* _WHAT YOU NEED TO DO_
Where a record contains a picture, omit it; otherwise reproduce the listing exactly.

::: RECORDS SHOWN :::

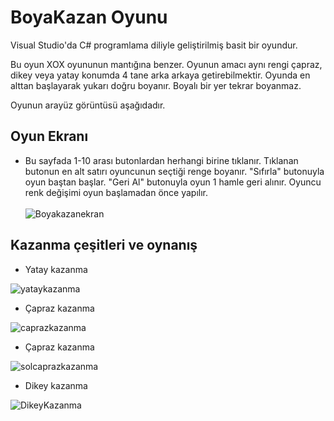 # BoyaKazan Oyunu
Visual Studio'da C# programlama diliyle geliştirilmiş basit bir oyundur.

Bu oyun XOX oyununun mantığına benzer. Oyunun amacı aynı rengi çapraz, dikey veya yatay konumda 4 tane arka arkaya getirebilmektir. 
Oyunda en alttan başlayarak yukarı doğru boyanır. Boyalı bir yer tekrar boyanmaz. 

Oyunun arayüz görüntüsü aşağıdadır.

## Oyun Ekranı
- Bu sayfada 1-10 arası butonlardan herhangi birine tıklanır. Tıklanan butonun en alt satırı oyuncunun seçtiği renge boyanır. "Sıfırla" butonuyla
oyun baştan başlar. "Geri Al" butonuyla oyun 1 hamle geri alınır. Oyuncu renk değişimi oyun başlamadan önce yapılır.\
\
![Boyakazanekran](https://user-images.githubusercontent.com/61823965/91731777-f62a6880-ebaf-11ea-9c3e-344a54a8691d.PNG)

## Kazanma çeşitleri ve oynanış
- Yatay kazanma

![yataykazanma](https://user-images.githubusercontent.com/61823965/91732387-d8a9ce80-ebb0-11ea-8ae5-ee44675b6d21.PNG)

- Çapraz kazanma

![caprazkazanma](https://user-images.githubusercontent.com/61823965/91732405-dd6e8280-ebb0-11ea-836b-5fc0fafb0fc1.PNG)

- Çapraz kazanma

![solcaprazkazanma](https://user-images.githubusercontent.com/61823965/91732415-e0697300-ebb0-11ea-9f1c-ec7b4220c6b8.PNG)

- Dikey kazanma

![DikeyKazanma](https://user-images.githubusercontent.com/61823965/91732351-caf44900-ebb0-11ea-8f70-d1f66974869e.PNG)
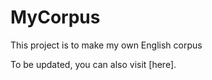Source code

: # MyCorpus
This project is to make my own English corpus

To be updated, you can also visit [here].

:::

* _ANSWER SPACE_
 # BoyaKazan Oyunu
Visual Studio'da C# programlama diliyle geliştirilmiş basit bir oyundur.

Bu oyun XOX oyununun mantığına benzer. Oyunun amacı aynı rengi çapraz, dikey veya yatay konumda 4 tane arka arkaya getirebilmektir. 
Oyunda en alttan başlayarak yukarı doğru boyanır. Boyalı bir yer tekrar boyanmaz. 

Oyunun arayüz görüntüsü aşağıdadır.

## Oyun Ekranı
- Bu sayfada 1-10 arası butonlardan herhangi birine tıklanır. Tıklanan butonun en alt satırı oyuncunun seçtiği renge boyanır. "Sıfırla" butonuyla
oyun baştan başlar. "Geri Al" butonuyla oyun 1 hamle geri alınır. Oyuncu renk değişimi oyun başlamadan önce yapılır.\
\
![Boyakazanekran](https://user-images.githubusercontent.com/61823965/91731777-f62a6880-ebaf-11ea-9c3e-344a54a8691d.PNG)

## Kazanma çeşitleri ve oynanış
- Yatay kazanma

![yataykazanma](https://user-images.githubusercontent.com/61823965/91732387-d8a9ce80-ebb0-11ea-8ae5-ee44675b6d21.PNG)

- Çapraz kazanma

![caprazkazanma](https://user-images.githubusercontent.com/61823965/91732405-dd6e8280-ebb0-11ea-836b-5fc0fafb0fc1.PNG)

- Çapraz kazanma

![solcaprazkazanma](https://user-images.githubusercontent.com/61823965/91732415-e0697300-ebb0-11ea-9f1c-ec7b4220c6b8.PNG)

- Dikey kazanma

![DikeyKazanma](https://user-images.githubusercontent.com/61823965/91732351-caf44900-ebb0-11ea-8f70-d1f66974869e.PNG)
Source code

: # MyCorpus
This project is to make my own English corpus

To be updated, you can also visit [here].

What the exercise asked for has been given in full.